George McClean, vice president and general counsel of Acklands-Grainger Inc. in Richmond Hill, Ont., has been involved in a slew of M&A deals as a member of a steering committee with the industrial supplier and in his previous role as counsel to General Motors of Canada Ltd. He says it is crucial for in-house counsel to serve as a trusted adviser and reasonable negotiator during any transaction. That takes a strong effort to integrate into the business side of the company, rather than focusing solely on the legal issues surrounding operations. Counsel must “really understand the business rationale, the valuation thesis, the synergies, and be able to articulate all of those and therefore be able to represent the company both at the preliminary stages, and then through negotiations, and closing,” he says. “And then, even beyond that, into integrating the businesses.”
But McClean acknowledges in-house counsel can feel a little lost in the process, especially if the company fails to identify an individual businessperson to take the lead from start to conclusion of a transaction. In those cases, he urges counsel to advocate for the installation of such a person to take ownership of the deal. This “business lead,” as McClean calls it, will take charge of the new business entity once it is brought on board. That means they will come to the table with an eye on how everything will fit together once the new business is created.
The next key role for in-house counsel is acting as educator for the business team involved in the transaction. While counsel may assume all the players will understand what common terms like “due diligence” mean, it’s important to outline exactly how it will shape the creation of transaction documents and help protect the company. “It’s really an exercise in educating in a straightforward way as to what the process entails, and what the benefits and risks are,” says McClean.
Other tips for in-house counsel new to M&A transactions include gathering knowledge — possibly from an outside law firm — on the anatomy of a deal, including materials such as asset-purchase agreements, non-competition agreements, transition-services agreements, and employment agreements.
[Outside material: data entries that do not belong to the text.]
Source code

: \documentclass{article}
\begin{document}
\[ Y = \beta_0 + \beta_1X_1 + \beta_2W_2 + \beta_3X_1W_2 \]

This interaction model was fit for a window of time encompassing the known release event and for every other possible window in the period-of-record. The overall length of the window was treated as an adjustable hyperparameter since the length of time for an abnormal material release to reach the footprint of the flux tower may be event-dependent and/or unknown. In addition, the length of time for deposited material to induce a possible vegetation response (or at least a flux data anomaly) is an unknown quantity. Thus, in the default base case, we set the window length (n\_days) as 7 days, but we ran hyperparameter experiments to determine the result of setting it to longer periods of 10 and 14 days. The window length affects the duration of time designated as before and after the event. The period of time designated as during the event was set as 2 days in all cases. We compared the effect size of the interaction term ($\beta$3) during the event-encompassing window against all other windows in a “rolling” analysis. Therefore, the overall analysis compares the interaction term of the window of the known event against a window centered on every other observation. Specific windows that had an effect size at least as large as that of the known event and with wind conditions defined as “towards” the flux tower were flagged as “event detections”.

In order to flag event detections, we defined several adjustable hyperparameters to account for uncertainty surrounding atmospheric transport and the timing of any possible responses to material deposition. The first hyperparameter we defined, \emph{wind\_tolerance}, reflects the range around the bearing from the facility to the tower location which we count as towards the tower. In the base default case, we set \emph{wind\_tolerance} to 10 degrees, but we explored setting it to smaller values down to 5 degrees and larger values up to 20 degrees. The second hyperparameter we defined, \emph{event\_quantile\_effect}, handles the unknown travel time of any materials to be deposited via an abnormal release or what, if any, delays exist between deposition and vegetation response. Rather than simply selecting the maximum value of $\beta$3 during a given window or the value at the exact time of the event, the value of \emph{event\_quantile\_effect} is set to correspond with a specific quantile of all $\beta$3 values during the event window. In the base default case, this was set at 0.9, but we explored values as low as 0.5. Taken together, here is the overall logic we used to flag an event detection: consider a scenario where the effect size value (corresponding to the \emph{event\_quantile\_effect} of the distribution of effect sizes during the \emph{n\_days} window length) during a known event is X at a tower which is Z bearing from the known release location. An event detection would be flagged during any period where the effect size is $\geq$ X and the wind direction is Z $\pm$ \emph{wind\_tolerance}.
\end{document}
Once you have a handle on the general nuts and bolts of any deal, McClean says it is then time to key in on the specific issue most critical in the deal at hand. “Is it based on acquiring the customer base, or acquiring the assets, intellectual property — what is the core value?” he says. “So again, understanding why this is a valuable target.” Narrowing this down will allow the in-house lawyer to focus energy on the most important details of the deal.
Meanwhile, O’Donoghue says it’s crucial for in-house counsel to take a lead role in ensuring adequate communication between the deal team to reach the desired conclusion. That means establishing and enforcing a clear timetable for the transaction, a clear goal, and a risk profile. It can be an awkward position though, she says. “In-house counsel’s role is a hard one in many ways, because they are the person who is marrying the business advice, the business risk, the business strategy to the legal,” says O’Donoghue. “They’re front and centre.” At the same time, she urges in-house lawyers to refrain from trying to do too much in a transaction. Their job is to simply oversee everything that happens, she says.